It should work with new versions of corenlp #639

2 years ago

2 years ago

It is failing some tests in TestCoreNLPProcessor and TestFastNLPProcessor. Details will be pasted below.

2 years ago

Below are tests for TestCoreNLPProcessor. Search for " FAILED "

[info] - should extract relations correctly with OpenIE
[info] CoreNLPProcessor
[info] - should tokenize raw text correctly
[info] - should tokenize a list of sentences correctly
[info] - should tokenize sequences of tokens correctly
[info] - should POS tag correctly *** FAILED ***
[info]   "[IN]" was not equal to "[TO]" (TestCoreNLPProcessor.scala:126)
[info] - should lemmatize correctly
Universal dependencies for the sentence "John Doe went to China":
roots: 2
[info] - should run the constituent parser correctly *** FAILED ***
[info]   false was not true (TestCoreNLPProcessor.scala:167)
[info] - should run the coreference resolver correctly
[info] - should assign head words to constituent phrases correctly
[info] - should create document text correctly
[info] - should run the constituent parser correctly on texts with parentheses *** FAILED ***
[info]   false was not true (TestCoreNLPProcessor.scala:255)
2 years ago

Below are tests for TestFastNLPProcessor. Search for " FAILED "
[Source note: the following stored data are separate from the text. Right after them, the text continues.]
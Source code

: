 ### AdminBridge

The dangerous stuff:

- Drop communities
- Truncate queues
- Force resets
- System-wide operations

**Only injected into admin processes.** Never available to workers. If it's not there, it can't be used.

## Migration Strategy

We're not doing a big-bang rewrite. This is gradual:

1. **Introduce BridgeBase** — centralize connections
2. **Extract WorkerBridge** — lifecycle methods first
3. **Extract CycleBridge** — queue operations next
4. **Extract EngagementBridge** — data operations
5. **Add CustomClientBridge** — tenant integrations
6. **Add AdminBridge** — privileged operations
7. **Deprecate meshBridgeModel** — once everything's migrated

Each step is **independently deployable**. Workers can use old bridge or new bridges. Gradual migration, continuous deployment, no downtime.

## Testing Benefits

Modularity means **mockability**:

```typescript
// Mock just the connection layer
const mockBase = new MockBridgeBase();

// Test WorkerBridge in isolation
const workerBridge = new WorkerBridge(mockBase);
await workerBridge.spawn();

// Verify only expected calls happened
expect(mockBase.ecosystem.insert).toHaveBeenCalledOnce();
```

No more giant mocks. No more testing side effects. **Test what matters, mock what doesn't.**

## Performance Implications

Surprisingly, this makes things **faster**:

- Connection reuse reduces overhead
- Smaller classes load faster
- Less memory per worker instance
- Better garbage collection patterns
[info] - should generate correct dependencies in test sentence 1 *** FAILED ***
[info]   false was not true (TestFastNLPProcessor.scala:22)
[info] FastNLPProcessor
[info] - should generate correct dependencies in test sentence 2 *** FAILED ***
[info]   false was not true (TestFastNLPProcessor.scala:38)
[info] FastNLPProcessor
[info] - should have NER unaffected by state
[info] - should run the dependency parser correctly on texts with parentheses *** FAILED ***
[info]   false was not true (TestFastNLPProcessor.scala:81)
[info] - should recognize semantic roles correctly
[info] - should create semantic dependencies of the correct length
2 years ago

Thanks! These are not too bad. I'll look into these.

2 years ago

@kwalcock : which branch should I use for these? Thanks!

2 years ago

This went with #640. Not sure why I split it up. It is now the modernize branch.

2 years ago

I pushed some changes to the unit tests, which should make them pass. The changes are pretty easy and seem deterministic. In particular:

For the record, it seems the CoreNLP POS tagger does not follow the UD v2 tags. Neither does the constituent parser. The only that seems to consistently follow them is the dependency tagger that is wrapped in FastNLPProcessor. I think this is ready for a PR?

2 years ago

The updated PR is #643 and is under test now. A decision has to be made about the version numbering. Additionally, it might be useful for the Scala code to be able to detect which version of stanford-corenlp it is being "linked" against so that the only difference between the code in a processors v8 and v9 is version.sbt and one line in a build.sbt that defines corenlpV. The tests that have been adjusted would look more like

if (stanford.major < 4)
    doc.sentences(0).tags.get(3) should be ("TO")
    doc.sentences(0).tags.get(3) should be ("IN")

Then one might not need to go back and forth between branches or commits to see what has changed, keep things in sync, etc. I'm not sure how long that would be sustainable, but it doesn't seem difficult to drop if it doesn't work out. If the stanford library does not supply a version number anywhere, then sbt could supply it via the buildinfo plugin.

2 years ago

I finally noticed the comment you left

// TODO: this used to be "TO" in older CoreNLP versions (< 4)

and it made me think even more that this is the way to go. The PR #644 shows how it might work. The change would also be made to the old version 8 branch.